### Try it
In the listing below, print exactly the lines between the line holding "from 20 to 100." and the line holding "### Building a RESTful Web Service", inclusive, and no more.

### Data records
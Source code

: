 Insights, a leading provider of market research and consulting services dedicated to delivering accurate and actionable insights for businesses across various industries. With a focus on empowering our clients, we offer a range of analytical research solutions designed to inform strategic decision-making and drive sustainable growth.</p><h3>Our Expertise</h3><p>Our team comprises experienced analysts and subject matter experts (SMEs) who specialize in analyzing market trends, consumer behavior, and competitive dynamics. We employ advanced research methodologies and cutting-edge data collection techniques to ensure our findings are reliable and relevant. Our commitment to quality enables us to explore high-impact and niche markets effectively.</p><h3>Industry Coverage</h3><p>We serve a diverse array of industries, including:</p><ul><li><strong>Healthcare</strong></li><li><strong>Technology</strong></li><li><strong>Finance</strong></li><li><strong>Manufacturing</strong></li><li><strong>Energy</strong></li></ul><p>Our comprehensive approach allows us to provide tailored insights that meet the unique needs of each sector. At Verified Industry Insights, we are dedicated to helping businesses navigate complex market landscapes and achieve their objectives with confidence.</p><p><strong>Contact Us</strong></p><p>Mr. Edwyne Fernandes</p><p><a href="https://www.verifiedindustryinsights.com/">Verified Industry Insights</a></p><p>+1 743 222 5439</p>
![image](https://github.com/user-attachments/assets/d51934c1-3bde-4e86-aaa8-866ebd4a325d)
...
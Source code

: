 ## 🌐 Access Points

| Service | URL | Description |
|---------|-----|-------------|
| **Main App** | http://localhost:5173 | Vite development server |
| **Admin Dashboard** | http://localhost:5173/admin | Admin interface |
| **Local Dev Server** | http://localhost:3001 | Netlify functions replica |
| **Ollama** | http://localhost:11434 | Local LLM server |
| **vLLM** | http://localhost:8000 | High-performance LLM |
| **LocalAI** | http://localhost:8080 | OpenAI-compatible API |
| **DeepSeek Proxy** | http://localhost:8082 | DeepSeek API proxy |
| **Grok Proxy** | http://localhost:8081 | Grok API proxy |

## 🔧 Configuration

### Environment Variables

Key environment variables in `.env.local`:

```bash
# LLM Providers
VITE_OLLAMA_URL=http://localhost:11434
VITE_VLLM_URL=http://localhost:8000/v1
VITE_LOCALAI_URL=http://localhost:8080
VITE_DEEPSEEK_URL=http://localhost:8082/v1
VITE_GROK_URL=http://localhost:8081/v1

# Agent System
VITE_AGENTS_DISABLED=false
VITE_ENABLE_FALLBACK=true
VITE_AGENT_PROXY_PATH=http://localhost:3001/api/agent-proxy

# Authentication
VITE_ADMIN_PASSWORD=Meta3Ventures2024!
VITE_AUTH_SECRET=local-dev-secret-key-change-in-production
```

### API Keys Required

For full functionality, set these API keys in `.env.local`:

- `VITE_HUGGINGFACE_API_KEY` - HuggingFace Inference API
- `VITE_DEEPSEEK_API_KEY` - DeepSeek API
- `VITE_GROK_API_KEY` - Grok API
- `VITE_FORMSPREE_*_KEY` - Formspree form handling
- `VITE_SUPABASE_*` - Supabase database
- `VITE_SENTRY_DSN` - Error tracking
==
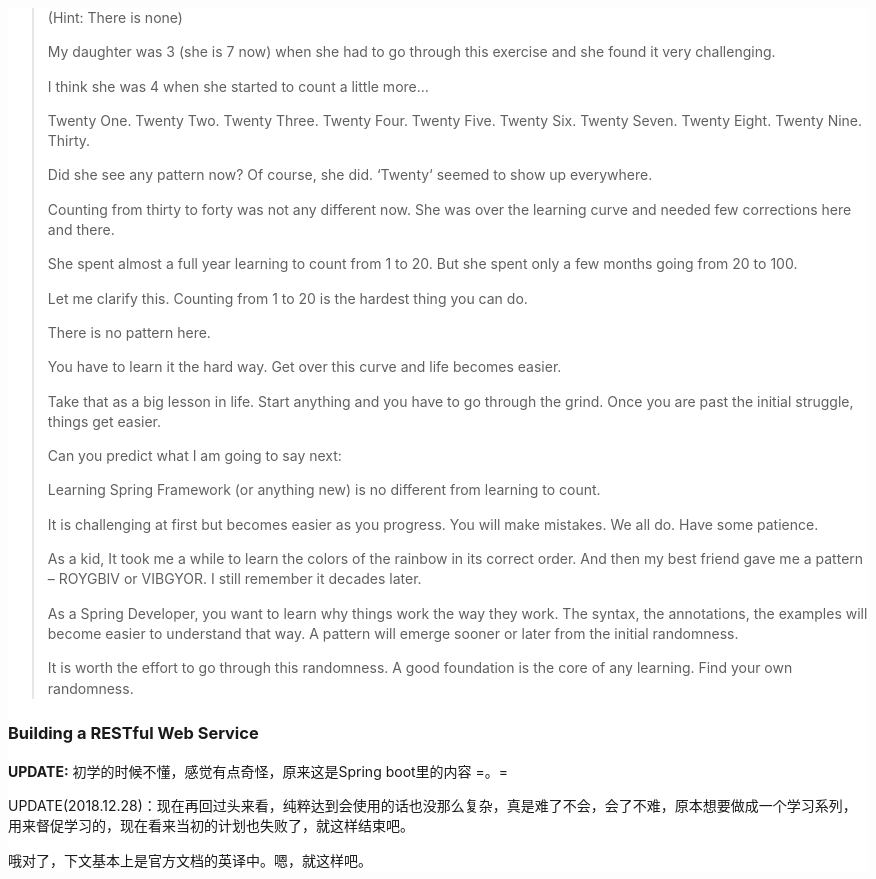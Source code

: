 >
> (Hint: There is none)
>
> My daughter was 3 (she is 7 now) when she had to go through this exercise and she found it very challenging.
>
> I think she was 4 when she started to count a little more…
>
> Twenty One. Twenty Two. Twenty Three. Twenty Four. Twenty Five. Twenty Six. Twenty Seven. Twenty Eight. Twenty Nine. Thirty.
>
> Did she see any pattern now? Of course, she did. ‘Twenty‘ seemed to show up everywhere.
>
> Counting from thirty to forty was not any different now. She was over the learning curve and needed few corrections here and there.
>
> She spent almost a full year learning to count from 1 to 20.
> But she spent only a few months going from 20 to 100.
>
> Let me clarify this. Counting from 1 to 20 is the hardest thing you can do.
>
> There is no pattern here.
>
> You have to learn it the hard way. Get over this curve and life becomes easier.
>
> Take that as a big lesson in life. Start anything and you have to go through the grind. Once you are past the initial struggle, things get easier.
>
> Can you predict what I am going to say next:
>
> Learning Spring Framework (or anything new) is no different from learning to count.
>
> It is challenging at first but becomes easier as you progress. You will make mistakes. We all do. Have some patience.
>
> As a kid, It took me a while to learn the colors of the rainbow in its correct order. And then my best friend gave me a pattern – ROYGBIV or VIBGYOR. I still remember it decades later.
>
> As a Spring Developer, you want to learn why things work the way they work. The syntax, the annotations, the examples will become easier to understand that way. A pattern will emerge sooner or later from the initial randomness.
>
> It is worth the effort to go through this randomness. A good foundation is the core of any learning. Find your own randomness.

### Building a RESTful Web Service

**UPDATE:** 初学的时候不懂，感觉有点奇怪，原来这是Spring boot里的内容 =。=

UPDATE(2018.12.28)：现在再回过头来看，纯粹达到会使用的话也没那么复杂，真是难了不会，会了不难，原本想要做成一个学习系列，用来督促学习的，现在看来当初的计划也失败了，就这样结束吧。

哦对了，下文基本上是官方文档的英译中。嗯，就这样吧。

### Task response
> But she spent only a few months going from 20 to 100.
>
> Let me clarify this. Counting from 1 to 20 is the hardest thing you can do.
>
> There is no pattern here.
>
> You have to learn it the hard way. Get over this curve and life becomes easier.
>
> Take that as a big lesson in life. Start anything and you have to go through the grind. Once you are past the initial struggle, things get easier.
>
> Can you predict what I am going to say next:
>
> Learning Spring Framework (or anything new) is no different from learning to count.
>
> It is challenging at first but becomes easier as you progress. You will make mistakes. We all do. Have some patience.
>
> As a kid, It took me a while to learn the colors of the rainbow in its correct order. And then my best friend gave me a pattern – ROYGBIV or VIBGYOR. I still remember it decades later.
>
> As a Spring Developer, you want to learn why things work the way they work. The syntax, the annotations, the examples will become easier to understand that way. A pattern will emerge sooner or later from the initial randomness.
>
> It is worth the effort to go through this randomness. A good foundation is the core of any learning. Find your own randomness.

### Building a RESTful Web Service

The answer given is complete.